Watching Scoop and Mike race before me gave me the slightest inkling of an idea of how difficult the course would be. Scoop was constantly in pain, and Mike was being thrown around like a football. I’d never before seen Mike hurting this bad – I knew it was going to be a crazy tough day.
Today was my first day racing in Cosmic greens. It felt as cool as it looked, and riding with Juan, working on a team, helped cool heads prevail, knowing that I was working towards a greater goal. A break was planned to materialize with 15 minutes to go, at which point Juan and I woud attack mercilessly until the field let us go.

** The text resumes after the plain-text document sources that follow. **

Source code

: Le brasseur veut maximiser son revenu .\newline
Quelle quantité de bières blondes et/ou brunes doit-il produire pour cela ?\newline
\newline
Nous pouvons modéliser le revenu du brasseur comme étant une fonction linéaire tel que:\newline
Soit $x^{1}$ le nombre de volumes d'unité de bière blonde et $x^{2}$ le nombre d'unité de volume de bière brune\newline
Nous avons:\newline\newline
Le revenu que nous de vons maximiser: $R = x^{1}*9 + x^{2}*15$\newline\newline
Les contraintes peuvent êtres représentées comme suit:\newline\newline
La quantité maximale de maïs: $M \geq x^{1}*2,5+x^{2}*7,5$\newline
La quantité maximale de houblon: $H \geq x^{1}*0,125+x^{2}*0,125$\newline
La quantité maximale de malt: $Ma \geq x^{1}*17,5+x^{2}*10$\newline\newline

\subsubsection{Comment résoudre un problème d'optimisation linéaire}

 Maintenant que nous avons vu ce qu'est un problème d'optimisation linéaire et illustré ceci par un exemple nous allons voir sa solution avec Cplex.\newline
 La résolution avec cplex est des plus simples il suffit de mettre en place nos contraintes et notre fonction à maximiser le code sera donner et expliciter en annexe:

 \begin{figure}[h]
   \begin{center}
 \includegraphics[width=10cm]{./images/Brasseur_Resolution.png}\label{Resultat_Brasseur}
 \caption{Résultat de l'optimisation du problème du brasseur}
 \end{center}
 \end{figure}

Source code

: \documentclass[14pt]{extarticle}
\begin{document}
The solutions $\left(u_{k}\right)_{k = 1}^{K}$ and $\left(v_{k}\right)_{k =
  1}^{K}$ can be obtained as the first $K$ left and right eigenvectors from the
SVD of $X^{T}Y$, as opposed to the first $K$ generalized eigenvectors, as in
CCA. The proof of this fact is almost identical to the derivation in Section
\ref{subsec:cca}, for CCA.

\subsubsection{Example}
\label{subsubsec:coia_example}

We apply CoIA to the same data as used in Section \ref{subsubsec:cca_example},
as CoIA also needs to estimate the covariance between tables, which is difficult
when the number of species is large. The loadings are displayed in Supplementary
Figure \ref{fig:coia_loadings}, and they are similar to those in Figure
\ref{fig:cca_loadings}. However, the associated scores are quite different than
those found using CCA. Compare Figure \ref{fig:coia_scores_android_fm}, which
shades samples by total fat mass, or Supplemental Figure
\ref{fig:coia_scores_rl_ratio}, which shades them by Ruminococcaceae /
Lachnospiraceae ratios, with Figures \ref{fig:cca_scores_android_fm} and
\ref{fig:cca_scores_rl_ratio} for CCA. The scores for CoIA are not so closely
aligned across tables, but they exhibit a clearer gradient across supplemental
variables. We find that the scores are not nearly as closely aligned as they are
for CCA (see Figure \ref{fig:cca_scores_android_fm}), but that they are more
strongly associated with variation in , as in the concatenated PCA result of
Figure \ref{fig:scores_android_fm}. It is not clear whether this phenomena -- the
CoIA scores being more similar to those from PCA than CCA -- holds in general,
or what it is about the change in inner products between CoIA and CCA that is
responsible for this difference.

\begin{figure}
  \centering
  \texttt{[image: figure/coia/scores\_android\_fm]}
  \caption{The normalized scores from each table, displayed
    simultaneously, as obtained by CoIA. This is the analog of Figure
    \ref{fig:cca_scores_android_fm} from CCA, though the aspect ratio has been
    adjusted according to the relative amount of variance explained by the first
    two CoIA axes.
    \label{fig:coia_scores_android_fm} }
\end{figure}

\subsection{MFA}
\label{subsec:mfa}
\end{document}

That break came way earlier – probably 10 minutes into the race (not 30 minutes, as it was a 45 minute race) – and when it came, I hadn’t realized until they had a bit of a gap on us. Even if I had realized, I was too close to the back to have done anything about it, so I just put my head down and recovered.
The race began with a steep uphill, which gave way to a 20 second descent. The descent had the potential to be dangerous, with the lead rider constantly coasting downhill, and everyone flying by him. Luckily, the pace was pushed VERY high, and all the racers were very on edge – we kept the rubber down. After descent came a hairpin turn which can be negotiated sans breaks, but of course we bottleknecked. Followed by a tight, sweeping right/left combo, another right turn, then the home stretch – a 90-degree slight uphill.

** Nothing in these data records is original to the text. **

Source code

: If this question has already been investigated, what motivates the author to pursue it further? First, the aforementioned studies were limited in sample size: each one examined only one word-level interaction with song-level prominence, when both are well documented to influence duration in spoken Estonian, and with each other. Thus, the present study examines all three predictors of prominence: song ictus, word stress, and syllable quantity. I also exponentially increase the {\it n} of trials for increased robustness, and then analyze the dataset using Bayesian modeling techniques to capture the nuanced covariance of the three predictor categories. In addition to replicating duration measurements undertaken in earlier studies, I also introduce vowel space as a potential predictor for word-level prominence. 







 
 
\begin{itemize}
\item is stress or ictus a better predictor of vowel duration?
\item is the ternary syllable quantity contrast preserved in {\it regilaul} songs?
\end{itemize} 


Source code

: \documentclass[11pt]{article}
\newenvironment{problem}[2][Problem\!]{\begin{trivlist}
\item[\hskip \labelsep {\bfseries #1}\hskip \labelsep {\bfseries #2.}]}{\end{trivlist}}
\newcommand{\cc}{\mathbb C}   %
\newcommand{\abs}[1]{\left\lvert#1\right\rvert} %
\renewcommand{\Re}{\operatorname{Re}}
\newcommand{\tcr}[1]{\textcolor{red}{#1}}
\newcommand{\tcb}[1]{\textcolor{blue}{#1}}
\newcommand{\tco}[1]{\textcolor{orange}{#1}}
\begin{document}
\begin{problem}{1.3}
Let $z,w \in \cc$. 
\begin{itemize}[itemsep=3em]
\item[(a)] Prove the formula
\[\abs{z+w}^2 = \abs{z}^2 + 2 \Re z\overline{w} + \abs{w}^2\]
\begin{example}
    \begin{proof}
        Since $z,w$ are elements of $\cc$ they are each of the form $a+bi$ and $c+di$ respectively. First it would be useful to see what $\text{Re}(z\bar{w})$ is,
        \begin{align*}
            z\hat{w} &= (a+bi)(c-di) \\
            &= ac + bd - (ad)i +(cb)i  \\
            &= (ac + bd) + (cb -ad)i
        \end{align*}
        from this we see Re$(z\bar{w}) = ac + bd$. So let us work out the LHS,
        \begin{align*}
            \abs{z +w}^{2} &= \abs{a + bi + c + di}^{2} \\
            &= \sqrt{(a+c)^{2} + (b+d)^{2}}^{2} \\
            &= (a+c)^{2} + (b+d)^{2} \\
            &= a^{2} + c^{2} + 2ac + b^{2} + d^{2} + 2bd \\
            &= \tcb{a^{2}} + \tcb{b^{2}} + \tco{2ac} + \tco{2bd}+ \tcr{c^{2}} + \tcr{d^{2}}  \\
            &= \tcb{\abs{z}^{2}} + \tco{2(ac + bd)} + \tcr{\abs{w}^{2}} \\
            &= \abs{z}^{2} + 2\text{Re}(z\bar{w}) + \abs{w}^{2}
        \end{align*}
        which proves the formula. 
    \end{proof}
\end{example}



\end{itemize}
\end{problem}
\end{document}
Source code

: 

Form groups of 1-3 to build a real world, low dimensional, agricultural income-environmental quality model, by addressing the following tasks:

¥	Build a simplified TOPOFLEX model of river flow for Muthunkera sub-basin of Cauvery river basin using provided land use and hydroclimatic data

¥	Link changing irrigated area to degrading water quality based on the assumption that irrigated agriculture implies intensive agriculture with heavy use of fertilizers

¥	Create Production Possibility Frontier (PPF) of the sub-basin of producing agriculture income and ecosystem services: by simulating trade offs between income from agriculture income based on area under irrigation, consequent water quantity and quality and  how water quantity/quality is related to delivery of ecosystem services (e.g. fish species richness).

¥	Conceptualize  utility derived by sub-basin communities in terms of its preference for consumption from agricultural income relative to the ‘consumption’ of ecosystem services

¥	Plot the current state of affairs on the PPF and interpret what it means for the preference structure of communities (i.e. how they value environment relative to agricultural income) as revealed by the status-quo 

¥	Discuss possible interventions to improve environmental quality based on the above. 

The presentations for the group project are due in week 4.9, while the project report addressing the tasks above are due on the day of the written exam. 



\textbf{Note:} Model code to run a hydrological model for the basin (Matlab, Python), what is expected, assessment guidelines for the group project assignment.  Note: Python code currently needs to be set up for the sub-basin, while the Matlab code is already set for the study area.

The last uphill, which led into the start/finish line, was only as bad as it was, because of the steep kick that came after it, just before the downhill. The race pace was constantly changing, always evolving and morphing to meet the slope of the course. We were hammering one minute, then soft pedaling up a hill, spinning 100+ RPM the next minute.

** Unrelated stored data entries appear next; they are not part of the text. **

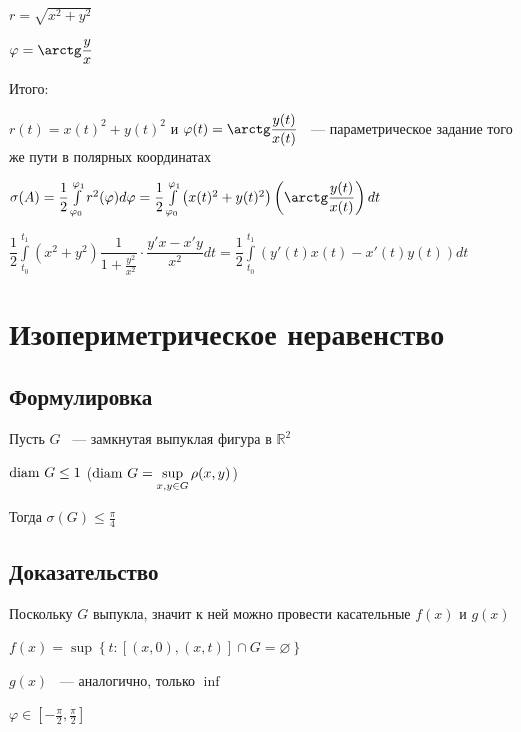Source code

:\documentclass{article}
\begin{document}
            $r = \sqrt{x^2 + y^2}$
            
            $\varphi = \arctg \dfrac{y}{x}$
            
            Итого:
            
            $r(t) = x(t)^2 + y(t)^2$ и $\varphi(t) = \arctg \dfrac{y(t)}{x(t)}$ ~--- параметрическое задание того же пути в полярных координатах
            
            $\sigma (A) = \dfrac{1}{2} \int\limits^{\varphi_1}_{\varphi_0} r^2(\varphi) d \varphi = \dfrac{1}{2} \int\limits^{\varphi_1}_{\varphi_0} \left(x(t)^2 + y(t)^2 \right) \left( \arctg \dfrac{y(t)}{x(t)} \right) dt$
            
            $\dfrac{1}{2} \int\limits^{t_1}_{t_0} (x^2 + y^2) \dfrac{1}{1 + \frac{y^2}{x^2}} \cdot \dfrac{y'x - x'y}{x^2} dt = \dfrac{1}{2} \int\limits^{t_1}_{t_0} \left( y'(t) x(t) - x'(t) y(t) \right) dt$
            
    \newpage
    
    \section{Изопериметрическое неравенство}
    
        \subsection{Формулировка}
        
            Пусть $G$ ~--- замкнутая выпуклая фигура в $\mathbb{R}^2$
            
            $\diam G \leq 1$ ($\diam G = \sup\limits_{x, y \in G} \rho(x, y)$)
            
            Тогда $\sigma(G) \leq \frac{\pi}{4}$
            
        \subsection{Доказательство}
        
            Поскольку $G$ выпукла, значит к ней можно провести касательные $f(x)$ и $g(x)$
            
            $f(x) = \sup \left\{ t : [(x, 0), (x, t)] \cap G = \varnothing \right\}$
            
            $g(x)$ ~--- аналогично, только $\inf$
            
            $\varphi \in \left[ -\frac{\pi}{2}, \frac{\pi}{2} \right]$
            
\end{document}
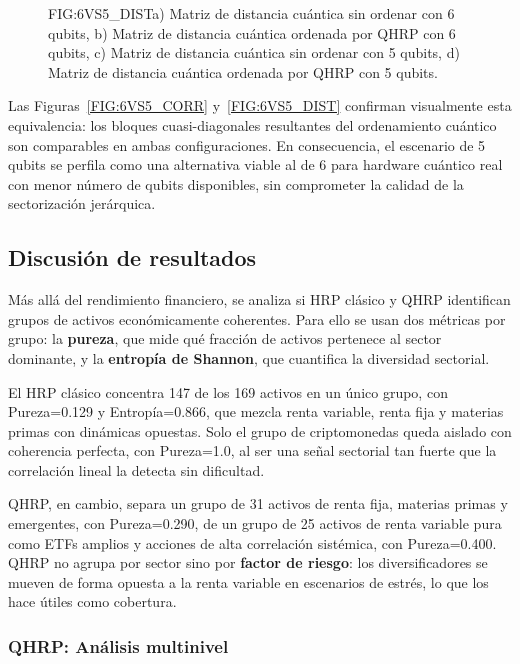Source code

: \begin{figure}[Matrices de distancia cuántica 6 vs 5 qubits]{FIG:6VS5_DIST}{a) Matriz de distancia cuántica sin ordenar con 6 qubits, b) Matriz de distancia cuántica ordenada por QHRP con 6 qubits, c) Matriz de distancia cuántica sin ordenar con 5 qubits, d) Matriz de distancia cuántica ordenada por QHRP con 5 qubits.}
\end{figure}

Las Figuras~\ref{FIG:6VS5_CORR} y~\ref{FIG:6VS5_DIST} confirman visualmente esta equivalencia: los bloques cuasi-diagonales resultantes del ordenamiento cuántico son comparables en ambas configuraciones. En consecuencia, el escenario de 5 qubits se perfila como una alternativa viable al de 6 para hardware cuántico real con menor número de qubits disponibles, sin comprometer la calidad de la sectorización jerárquica.

\subsection{Discusión de resultados}
\label{subsec:discusion_resultados}

Más allá del rendimiento financiero, se analiza si \gls{HRP} clásico y \gls{QHRP} identifican grupos de activos económicamente coherentes. Para ello se usan dos métricas por grupo: la \textbf{pureza}, que mide qué fracción de activos pertenece al sector dominante, y la \textbf{entropía de Shannon}, que cuantifica la diversidad sectorial.

El HRP clásico concentra 147 de los 169 activos en un único grupo, con Pureza=0.129 y Entropía=0.866, que mezcla renta variable, renta fija y materias primas con dinámicas opuestas. Solo el grupo de criptomonedas queda aislado con coherencia perfecta, con Pureza=1.0, al ser una señal sectorial tan fuerte que la correlación lineal la detecta sin dificultad.

\gls{QHRP}, en cambio, separa un grupo de 31 activos de renta fija, materias primas y emergentes, con Pureza=0.290, de un grupo de 25 activos de renta variable pura como ETFs amplios y acciones de alta correlación sistémica, con Pureza=0.400. \gls{QHRP} no agrupa por sector sino por \textbf{factor de riesgo}: los diversificadores se mueven de forma opuesta a la renta variable en escenarios de estrés, lo que los hace útiles como cobertura.

\subsubsection{QHRP: Análisis multinivel}
\label{subsubsec:analisis_multinivel}

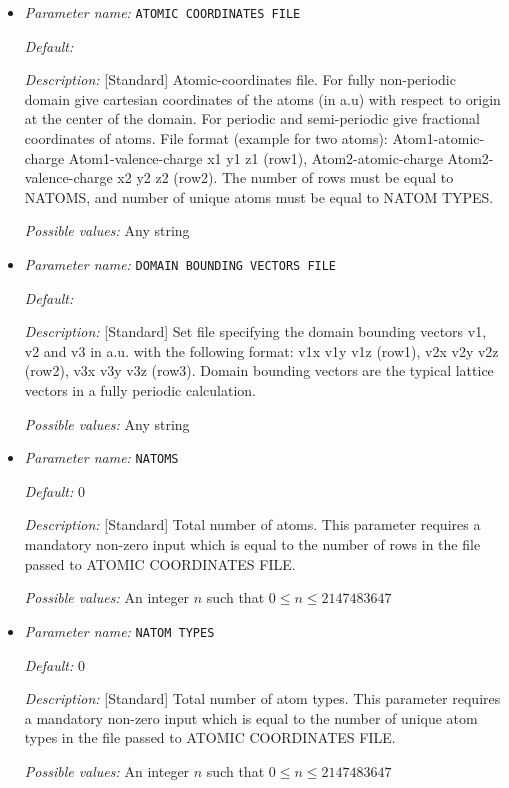 \begin{itemize}
\item {\it Parameter name:} {\tt ATOMIC COORDINATES FILE}
\label{parameters:Geometry/ATOMIC COORDINATES FILE}
\label{parameters:Geometry/ATOMIC_20COORDINATES_20FILE}




{\it Default:} 


{\it Description:} [Standard] Atomic-coordinates file. For fully non-periodic domain give cartesian coordinates of the atoms (in a.u) with respect to origin at the center of the domain. For periodic and semi-periodic give fractional coordinates of atoms. File format (example for two atoms): Atom1-atomic-charge Atom1-valence-charge x1 y1 z1 (row1), Atom2-atomic-charge Atom2-valence-charge x2 y2 z2 (row2). The number of rows must be equal to NATOMS, and number of unique atoms must be equal to NATOM TYPES.


{\it Possible values:} Any string
\item {\it Parameter name:} {\tt DOMAIN BOUNDING VECTORS FILE}
\label{parameters:Geometry/DOMAIN BOUNDING VECTORS FILE}
\label{parameters:Geometry/DOMAIN_20BOUNDING_20VECTORS_20FILE}




{\it Default:} 


{\it Description:} [Standard] Set file specifying the domain bounding vectors v1, v2 and v3 in a.u. with the following format: v1x v1y v1z (row1), v2x v2y v2z (row2), v3x v3y v3z (row3). Domain bounding vectors are the typical lattice vectors in a fully periodic calculation.


{\it Possible values:} Any string
\item {\it Parameter name:} {\tt NATOMS}
\label{parameters:Geometry/NATOMS}




{\it Default:} 0


{\it Description:} [Standard] Total number of atoms. This parameter requires a mandatory non-zero input which is equal to the number of rows in the file passed to ATOMIC COORDINATES FILE.


{\it Possible values:} An integer $n$ such that $0\leq n \leq 2147483647$
\item {\it Parameter name:} {\tt NATOM TYPES}
\label{parameters:Geometry/NATOM TYPES}
\label{parameters:Geometry/NATOM_20TYPES}




{\it Default:} 0


{\it Description:} [Standard] Total number of atom types. This parameter requires a mandatory non-zero input which is equal to the number of unique atom types in the file passed to ATOMIC COORDINATES FILE.


{\it Possible values:} An integer $n$ such that $0\leq n \leq 2147483647$
\end{itemize}
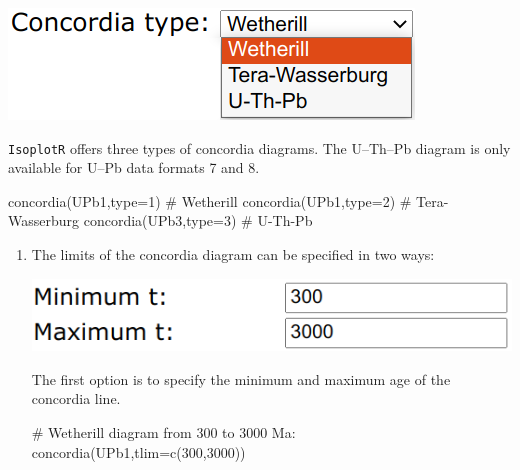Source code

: \begin{refsection}
\noindent\begin{minipage}[t]{.3\linewidth}
  \strut\vspace*{-\baselineskip}\newline
  \includegraphics[width=\linewidth]{../figures/ConcordiaMenu.png}
\end{minipage}
\begin{minipage}[t]{.7\linewidth}
  \texttt{IsoplotR} offers three types of concordia diagrams. The
  U--Th--Pb diagram is only available for U--Pb data formats 7 and 8.
\end{minipage}

\begin{script}
concordia(UPb1,type=1) # Wetherill
concordia(UPb1,type=2) # Tera-Wasserburg
concordia(UPb3,type=3) # U-Th-Pb
\end{script}

\begin{enumerate}

\item The limits of the concordia diagram can be specified in two
  ways:

  \noindent\begin{minipage}[t]{.4\linewidth}
  \strut\vspace*{-\baselineskip}\newline
  \includegraphics[width=\linewidth]{../figures/Concordiatlim.png}
\end{minipage}
\begin{minipage}[t]{.6\linewidth}
  The first option is to specify the minimum and maximum age of the
  concordia line.
\end{minipage}

\begin{script}
# Wetherill diagram from 300 to 3000 Ma:
concordia(UPb1,tlim=c(300,3000)) 
\end{script}


\end{enumerate}
\end{refsection}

I’d love to tell you about my personal race. Here’s what I remember.
We were lined up, and the ref was in the bathroom – so we began without him. I was in the small ring up front accidentally, so I shifted to the big ring. Then we hit a hill. It hurt. Then we went downhill. It got really hot. I saw Juan ahead of me. I tucked in behind him. I saw more riders up the road. Maybe 10. It seemed to early. Juan opened up his jersey. I unzipped mine too. I got antsy; moved to the front to chase the break. Too early, too many hills. I pulled off. Juan pulled off too. I almost got dropped on the big hill. Learned my lesson after that – switch to big gear in the back and SPIN. I was spinning as often as I could the rest of the race. I went spinning past Juan. I looked back. Juan was gone. 2 laps to go. I was in third wheel. Ted screams to stay right there. I try to stay right there. I elbowed some racer with a moustache who tried boxing me out. I stayed third. 1 lap to go. I stayed third. Last little climb. Everyone spread out. I lost the idea of where I was. I started spinning faster. I was fifth. Someone was just up ahead as I rounded the corner. My mouth was hurting, I couldn’t control it. I couldn’t catch him. I took fifth. I wanted to throw up everywhere. I didn’t finish the cooldown lap.
7 of the however many original racers in the break survived, landing me 12th overall – 5th in the field sprint. We had 35 or 40 start the race – only 18 finished, I think.
It was the toughest course I had ever raced. I definitely wouldn’t call it a crit, but I barely noticed – riding in green was blissful.